What you are asked to do:
Below are the records; copy exactly the stretch from the line containing "of files doesn't" through the line containing "## BINARIES", both ends included, and nothing else.

═══

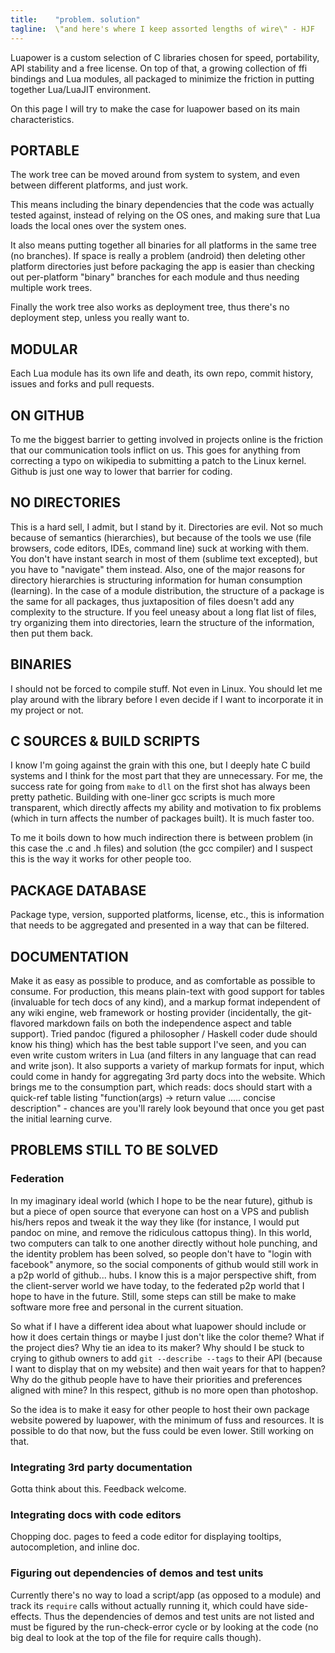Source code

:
 ```yaml
---
title:    "problem. solution"
tagline:  \"and here's where I keep assorted lengths of wire\" - HJF
---
```


Luapower is a custom selection of C libraries chosen for speed, portability, API stability and a free license.
On top of that, a growing collection of ffi bindings and Lua modules, all packaged to minimize the friction
in putting together Lua/LuaJIT environment.

On this page I will try to make the case for luapower based on its main characteristics.

## PORTABLE

The work tree can be moved around from system to system, and even between different platforms, and just work.

This means including the binary dependencies that the code was actually tested against, instead of relying
on the OS ones, and making sure that Lua loads the local ones over the system ones.

It also means putting together all binaries for all platforms in the same tree (no branches).
If space is really a problem (android) then deleting other platform directories just before packaging
the app is easier than checking out per-platform "binary" branches for each module and thus needing multiple work trees.

Finally the work tree also works as deployment tree, thus there's no deployment step, unless you really want to.

## MODULAR

Each Lua module has its own life and death, its own repo, commit history, issues and forks and pull requests.

## ON GITHUB

To me the biggest barrier to getting involved in projects online is the friction that our communication tools
inflict on us. This goes for anything from correcting a typo on wikipedia to submitting a patch to the Linux kernel.
Github is just one way to lower that barrier for coding.

## NO DIRECTORIES

This is a hard sell, I admit, but I stand by it. Directories are evil. Not so much because of semantics (hierarchies),
but because of the tools we use (file browsers, code editors, IDEs, command line) suck at working with them.
You don't have instant search in most of them (sublime text excepted), but you have to "navigate" them instead.
Also, one of the major reasons for directory hierarchies is structuring information for human consumption (learning).
In the case of a module distribution, the structure of a package is the same for all packages, thus juxtaposition
of files doesn't add any complexity to the structure. If you feel uneasy about a long flat list of files,
try organizing them into directories, learn the structure of the information, then put them back.

## BINARIES

I should not be forced to compile stuff. Not even in Linux. You should let me play around with the library
before I even decide if I want to incorporate it in my project or not.

## C SOURCES & BUILD SCRIPTS

I know I'm going against the grain with this one, but I deeply hate C build systems and I think for
the most part that they are unnecessary. For me, the success rate for going from `make` to `dll` on the first
shot has always been pretty pathetic. Building with one-liner gcc scripts is much more transparent,
which directly affects my ability and motivation to fix problems (which in turn affects the number of packages built).
It is much faster too.

To me it boils down to how much indirection there is between problem (in this case the .c and .h files)
and solution (the gcc compiler) and I suspect this is the way it works for other people too.

## PACKAGE DATABASE

Package type, version, supported platforms, license, etc., this is information that needs to be aggregated
and presented in a way that can be filtered.

## DOCUMENTATION

Make it as easy as possible to produce, and as comfortable as possible to consume.
For production, this means plain-text with good support for tables (invaluable for tech docs of any kind),
and a markup format independent of any wiki engine, web framework or hosting provider (incidentally,
the git-flavored markdown fails on both the independence aspect and table support).
Tried pandoc (figured a philosopher / Haskell coder dude should know his thing)
which has the best table support I've seen, and you can even write custom writers in Lua
(and filters in any language that can read and write json). It also supports a variety of markup formats for input,
which could come in handy for aggregating 3rd party docs into the website. Which brings me to the consumption part,
which reads: docs should start with a quick-ref table listing
"function(args) -> return value ..... concise description" - chances are you'll rarely look beyound that
once you get past the initial learning curve.

## PROBLEMS STILL TO BE SOLVED

### Federation

In my imaginary ideal world (which I hope to be the near future), github is but a piece of open source that
everyone can host on a VPS and publish his/hers repos and tweak it the way they like (for instance, I would
put pandoc on mine, and remove the ridiculous cattopus thing). In this world, two computers can talk to
one another directly without hole punching, and the identity problem has been solved, so people don't have to
"login with facebook" anymore, so the social components of github would still work in a p2p world of github... hubs.
I know this is a major perspective shift, from the client-server world we have today, to the federated p2p
world that I hope to have in the future. Still, some steps can still be make to make software more free
and personal in the current situation.

So what if I have a different idea about what luapower should include or how it does certain things or maybe I just
don't like the color theme? What if the project dies? Why tie an idea to its maker?
Why should I be stuck to crying to github owners to add `git --describe --tags` to their API (because I want
to display that on my website) and then wait years for that to happen? Why do the github people have to have
their priorities and preferences aligned with mine? In this respect, github is no more open than photoshop.

So the idea is to make it easy for other people to host their own package website powered by luapower,
with the minimum of fuss and resources. It is possible to do that now, but the fuss could be even lower.
Still working on that.

### Integrating 3rd party documentation

Gotta think about this. Feedback welcome.

### Integrating docs with code editors

Chopping doc. pages to feed a code editor for displaying tooltips, autocompletion, and inline doc.

### Figuring out dependencies of demos and test units

Currently there's no way to load a script/app (as opposed to a module) and track its `require` calls without
actually running it, which could have side-effects. Thus the dependencies of demos and test units are not
listed and must be figured by the run-check-error cycle or by looking at the code (no big deal to look at the
top of the file for require calls though).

═══

Your response:
of files doesn't add any complexity to the structure. If you feel uneasy about a long flat list of files,
try organizing them into directories, learn the structure of the information, then put them back.

## BINARIES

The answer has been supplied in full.